Jethmalani quits as Kejriwal's counsel, seeks Rs 2 crore fee

TNN
July 26, 2017

New Delhi, Jul 26: Ram Jethmalani has quit as chief minister Arvind Kejriwal's counsel in the civil and criminal defamation cases filed by Union finance minister Arun Jaitley against the CM.jethmalani

Following Kejriwal's denial of having instructed the lawyer to use derogatory language against Jaitley during court proceedings on May 17, the lawyer has written a letter to the CM, accusing him of using even more offensive language against Jaitley during private discussions on the case.

Jethmalani has asked Kejriwal to settle his legal fees amounting to more than Rs 2 cro5re. The lawyer used an offensive word, amounting to accusing Jaitley of being a criminal, during proceedings of the Rs 10-crore defamation case against Kejriwal and five other AAP leaders.

Jaitley asked Jethmalani if the word was spoken on his client's instruction. The lawyer replied in the affirmative and Jaitley filed another Rs 10-crore defamation suit against the CM.

Stung by the fresh defamation suit, Kejriwal filed an affidavit in Delhi high court and wrote a letter to Jethmalani saying he had not given any instructions for use of the derogatory word.

In his affidavit, Kejriwal said it was " inconceivable that he would even think of instructing the senior counsel to use such objectionable words". "Neither the defendant (Kejriwal) nor the counsel (Anupam Srivastava) briefing the senior counsel (Jethmalani) gave instructions to the senior counsel to use the objectionable words on May 17, 2017," Kejriwal said in the affidavit.

In response, after conveying his decision to quit as the CM's advocate, Jethmalani also told the CM to settle his legal fee, which, by a conservative estimate, would be over Rs 2 crore. The Delhi government had, this February, cleared a payment of Rs 3.5 crore to Jethmalani, which included Rs 1 crore as retainer and Rs 22 lakh as fee for each appearance in court.

However, the chief minister's office refused to comment on the matter, saying they "have no intimation on Jethmalani withdrawing from the case so far".

Jethmalani said, "Kejriwal has written a letter to me. I have replied to that. I am not going to divulge the details of either of the letters. You ask Kejriwal to make public both the letters. I have promised him not to make it public."

Sources said, in his letter, Jethmalani reminded Kejriwal about many conferences they had at the lawyer's residence and during which he had informed the CM about how PM Narendra Modi, impressed by his relentless fight against black money, had asked him to join BJP in 2010.

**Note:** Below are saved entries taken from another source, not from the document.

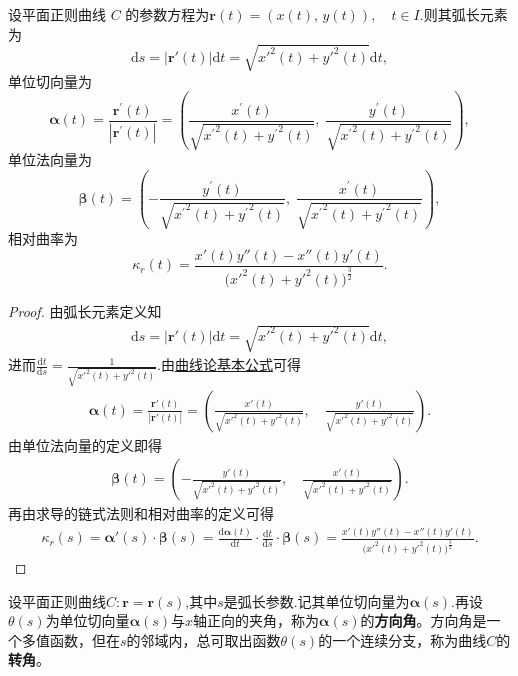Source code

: \documentclass[../../main.tex]{subfiles}%
\begin{document}
\begin{theorem}\label{theorem:平面曲线一般参数公式}
设平面正则曲线 \(C\) 的参数方程为$\boldsymbol{r}(t) = (x(t),\, y(t)), \quad t \in I$.则其弧长元素为
\[
\mathrm{d}s=\left| \boldsymbol{r}' \left( t \right) \right|\mathrm{d}t=\sqrt{x'^2\left( t \right) +y'^2\left( t \right)}\mathrm{d}t,
\]
单位切向量为
\[
\boldsymbol{\alpha }\left( t \right) =\frac{\boldsymbol{r}^{\prime}\left( t \right)}{\left| \boldsymbol{r}^{\prime}\left( t \right) \right|}=\left( \frac{x^{\prime}\left( t \right)}{\sqrt{{x^{\prime}}^2\left( t \right) +{y^{\prime}}^2\left( t \right)}},\;\frac{y^{\prime}\left( t \right)}{\sqrt{{x^{\prime}}^2\left( t \right) +{y^{\prime}}^2\left( t \right)}} \right) ,
\]
单位法向量为
\[
\boldsymbol{\beta }\left( t \right) =\left( -\frac{y^{\prime}\left( t \right)}{\sqrt{{x^{\prime}}^2\left( t \right) +{y^{\prime}}^2\left( t \right)}},\;\frac{x^{\prime}\left( t \right)}{\sqrt{{x^{\prime}}^2\left( t \right) +{y^{\prime}}^2\left( t \right)}} \right) ,
\]
相对曲率为
\[
\kappa_r(t) = \frac{x'(t)y''(t) - x''(t)y'(t)}{\bigl(x'^2(t) + y'^2(t)\bigr)^{\frac{3}{2}}}.
\]
\end{theorem}
\begin{proof}
由弧长元素定义知
\begin{align*}
\mathrm{d}s=|\bm{r}'(t)|\mathrm{d}t=\sqrt{x'^2(t)+y'^2(t)}\mathrm{d}t,
\end{align*}
进而$\frac{\mathrm{d}t}{\mathrm{d}s}=\frac{1}{\sqrt{x'^2(t)+y'^2(t)}}.$由\hyperref[theorem:曲线论基本公式]{曲线论基本公式}可得
\begin{align*}
\bm{\alpha}(t)=\frac{\bm{r}'(t)}{|\bm{r}'(t)|}=\left( \frac{x'(t)}{\sqrt{x'^2(t)+y'^2(t)}},\quad\frac{y'(t)}{\sqrt{x'^2(t)+y'^2(t)}} \right).
\end{align*}
由单位法向量的定义即得
\begin{align*}
\bm{\beta}(t)=\left( -\frac{y'(t)}{\sqrt{x'^2(t)+y'^2(t)}},\quad\frac{x'(t)}{\sqrt{x'^2(t)+y'^2(t)}} \right).
\end{align*}
再由求导的链式法则和相对曲率的定义可得
\begin{align*}
\kappa_r(s)=\bm{\alpha}'(s)\cdot\bm{\beta}(s)=\frac{\mathrm{d}\bm{\alpha}(t)}{\mathrm{d}t}\cdot\frac{\mathrm{d}t}{\mathrm{d}s}\cdot\bm{\beta}(s)=\frac{x'(t)y''(t)-x''(t)y'(t)}{\bigl( x'^2(t)+y'^2(t) \bigr)^{\frac{3}{2}}}.
\end{align*}
\end{proof}

\begin{definition}
设平面正则曲线$C:\bm{r}=\bm{r}(s)$,其中$s$是弧长参数.记其单位切向量为$\bm{\alpha}(s)$.再设$\theta(s)$为单位切向量$\bm{\alpha}(s)$与$x$轴正向的夹角，称为$\bm{\alpha}(s)$的\textbf{方向角}。方向角是一个多值函数，但在$s$的邻域内，总可取出函数$\theta(s)$的一个连续分支，称为曲线$C$的\textbf{转角}。
\end{definition}
\end{document}
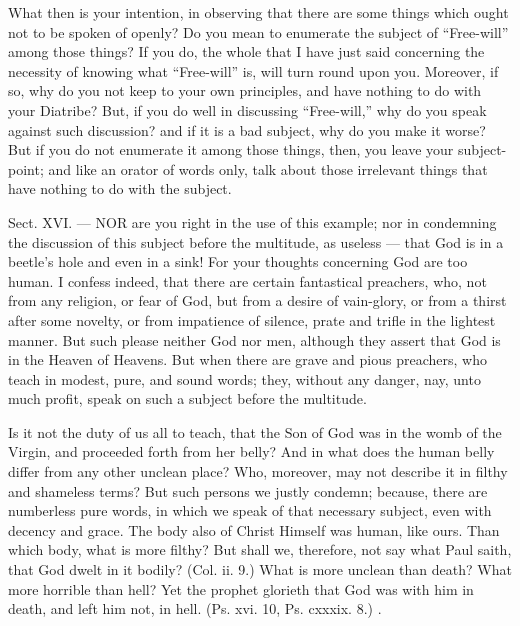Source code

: What then is your intention, in observing that there are some things which ought not to be spoken of openly? Do you mean to enumerate the subject of “Free-will” among those things? If you do, the whole that I have just said concerning the necessity of knowing what “Free-will” is, will turn round upon you. Moreover, if so, why do you not keep to your own principles, and have nothing to do with your Diatribe? But, if you do well in discussing “Free-will,” why do you speak against such discussion? and if it is a bad subject, why do you make it worse? But if you do not enumerate it among those things, then, you leave your subject-point; and like an orator of words only, talk about those irrelevant things that have nothing to do with the subject.


Sect. XVI. — NOR are you right in the use of this example; nor in condemning the discussion of this subject before the multitude, as useless — that God is in a beetle’s hole and even in a sink! For your thoughts concerning God are too human. I confess indeed, that there are certain fantastical preachers, who, not from any religion, or fear of God, but from a desire of vain-glory, or from a thirst after some novelty, or from impatience of silence, prate and trifle in the lightest manner. But such please neither God nor men, although they assert that God is in the Heaven of Heavens. But when there are grave and pious preachers, who teach in modest, pure, and sound words; they, without any danger, nay, unto much profit, speak on such a subject before the multitude.

Is it not the duty of us all to teach, that the Son of God was in the womb of the Virgin, and proceeded forth from her belly? And in what does the human belly differ from any other unclean place? Who, moreover, may not describe it in filthy and shameless terms? But such persons we justly condemn; because, there are numberless pure words, in which we speak of that necessary subject, even with decency and grace. The body also of Christ Himself was human, like ours. Than which body, what is more filthy? But shall we, therefore, not say what Paul saith, that God dwelt in it bodily? (Col. ii. 9.) What is more unclean than death? What more horrible than hell? Yet the prophet glorieth that God was with him in death, and left him not, in hell. (Ps. xvi. 10, Ps. cxxxix. 8.) .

The letter also said the CM had shared the lawyer's anguish about BJP doing nothing to keep its election-eve promise to get back black money and deposit Rs 15 lakh in every Indian's bank account and how Jethmalani held Modi and Jaitley responsible for this.

During such conversations, Jethmalani alleged in his letter, Kejriwal had used even more objectionable words against Jaitley. The alleged use of derogatory words by Kejriwal during the conference appeared to have made Jethmalani repeat them during the May 17 proceedings before the HC registrar in the first defamation suit.

Jaitley had filed an application for expediting the recording of evidence in an orderly and fair manner in the first Rs 10-crore defamation suit against Kejriwal and the five AAP leaders for making allegations of corruption against him by them.

Comments

Rajarama Shetty
 - 
Thursday, 27 Jul 2017

Mr. Ramanath Rai is able & experienced .six time MLA..!! MOST SENIOR .dedicated CONGRESS MAN for more than 40 years?

Are there better candidates than him?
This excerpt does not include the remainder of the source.